Problem statement: Copy nothing but the lines below running from the line containing "bundle exec jekyll build \" through the line containing "CSSや共通パーツは個別管理 or 外部共有可", both end lines included.

[Data provided Boundary: Start]

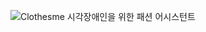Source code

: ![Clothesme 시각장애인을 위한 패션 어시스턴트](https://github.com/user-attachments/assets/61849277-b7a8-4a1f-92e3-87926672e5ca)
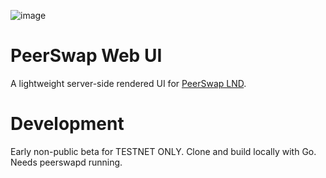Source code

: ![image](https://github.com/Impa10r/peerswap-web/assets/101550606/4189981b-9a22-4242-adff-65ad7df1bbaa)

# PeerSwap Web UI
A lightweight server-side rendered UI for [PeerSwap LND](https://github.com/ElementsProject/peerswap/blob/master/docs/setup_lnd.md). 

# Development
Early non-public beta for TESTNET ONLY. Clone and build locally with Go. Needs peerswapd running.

[Data provided Boundary: End]
[Data provided Boundary: Start]

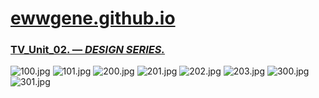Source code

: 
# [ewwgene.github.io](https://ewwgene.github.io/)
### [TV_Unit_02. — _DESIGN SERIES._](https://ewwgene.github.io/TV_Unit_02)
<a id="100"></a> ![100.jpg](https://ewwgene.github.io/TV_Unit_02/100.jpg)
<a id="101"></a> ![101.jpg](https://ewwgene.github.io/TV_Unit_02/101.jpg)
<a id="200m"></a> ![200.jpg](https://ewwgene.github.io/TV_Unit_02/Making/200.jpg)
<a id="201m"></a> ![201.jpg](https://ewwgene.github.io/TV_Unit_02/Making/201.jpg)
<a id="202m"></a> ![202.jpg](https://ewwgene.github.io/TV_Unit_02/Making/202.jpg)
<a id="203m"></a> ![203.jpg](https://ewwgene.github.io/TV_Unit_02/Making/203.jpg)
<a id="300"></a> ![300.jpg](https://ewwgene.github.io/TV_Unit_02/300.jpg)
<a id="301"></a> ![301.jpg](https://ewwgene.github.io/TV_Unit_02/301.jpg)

[Data provided Boundary: End]
[Data provided Boundary: Start]

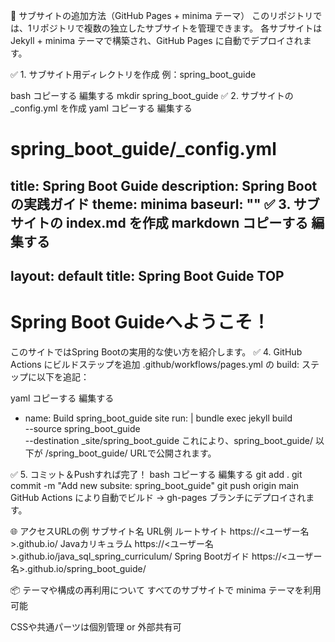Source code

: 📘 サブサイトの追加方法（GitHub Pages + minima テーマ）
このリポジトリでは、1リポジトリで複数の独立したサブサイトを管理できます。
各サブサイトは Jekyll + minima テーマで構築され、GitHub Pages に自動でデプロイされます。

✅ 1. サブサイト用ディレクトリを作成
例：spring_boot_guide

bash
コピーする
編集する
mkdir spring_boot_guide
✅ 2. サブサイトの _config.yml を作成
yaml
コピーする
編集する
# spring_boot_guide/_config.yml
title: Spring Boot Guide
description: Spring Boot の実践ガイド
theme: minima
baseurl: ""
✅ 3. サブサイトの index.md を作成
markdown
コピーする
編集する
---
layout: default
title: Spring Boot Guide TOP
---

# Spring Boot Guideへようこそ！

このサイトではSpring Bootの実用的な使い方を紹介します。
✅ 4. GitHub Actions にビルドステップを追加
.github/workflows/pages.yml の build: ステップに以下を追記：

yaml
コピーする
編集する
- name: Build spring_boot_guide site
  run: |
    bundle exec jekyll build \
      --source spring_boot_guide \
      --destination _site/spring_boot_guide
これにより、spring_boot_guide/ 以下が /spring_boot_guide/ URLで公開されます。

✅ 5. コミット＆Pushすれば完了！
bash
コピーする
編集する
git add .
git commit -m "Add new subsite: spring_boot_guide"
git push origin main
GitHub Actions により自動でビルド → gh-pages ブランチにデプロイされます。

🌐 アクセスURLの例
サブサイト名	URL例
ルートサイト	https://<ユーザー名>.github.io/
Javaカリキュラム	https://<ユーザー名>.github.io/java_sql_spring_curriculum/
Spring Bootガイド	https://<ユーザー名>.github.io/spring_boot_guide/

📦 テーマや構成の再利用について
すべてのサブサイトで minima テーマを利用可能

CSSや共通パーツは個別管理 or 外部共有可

[Data provided Boundary: End]

Response below:
    bundle exec jekyll build \
      --source spring_boot_guide \
      --destination _site/spring_boot_guide
これにより、spring_boot_guide/ 以下が /spring_boot_guide/ URLで公開されます。

✅ 5. コミット＆Pushすれば完了！
bash
コピーする
編集する
git add .
git commit -m "Add new subsite: spring_boot_guide"
git push origin main
GitHub Actions により自動でビルド → gh-pages ブランチにデプロイされます。

🌐 アクセスURLの例
サブサイト名	URL例
ルートサイト	https://<ユーザー名>.github.io/
Javaカリキュラム	https://<ユーザー名>.github.io/java_sql_spring_curriculum/
Spring Bootガイド	https://<ユーザー名>.github.io/spring_boot_guide/

📦 テーマや構成の再利用について
すべてのサブサイトで minima テーマを利用可能

CSSや共通パーツは個別管理 or 外部共有可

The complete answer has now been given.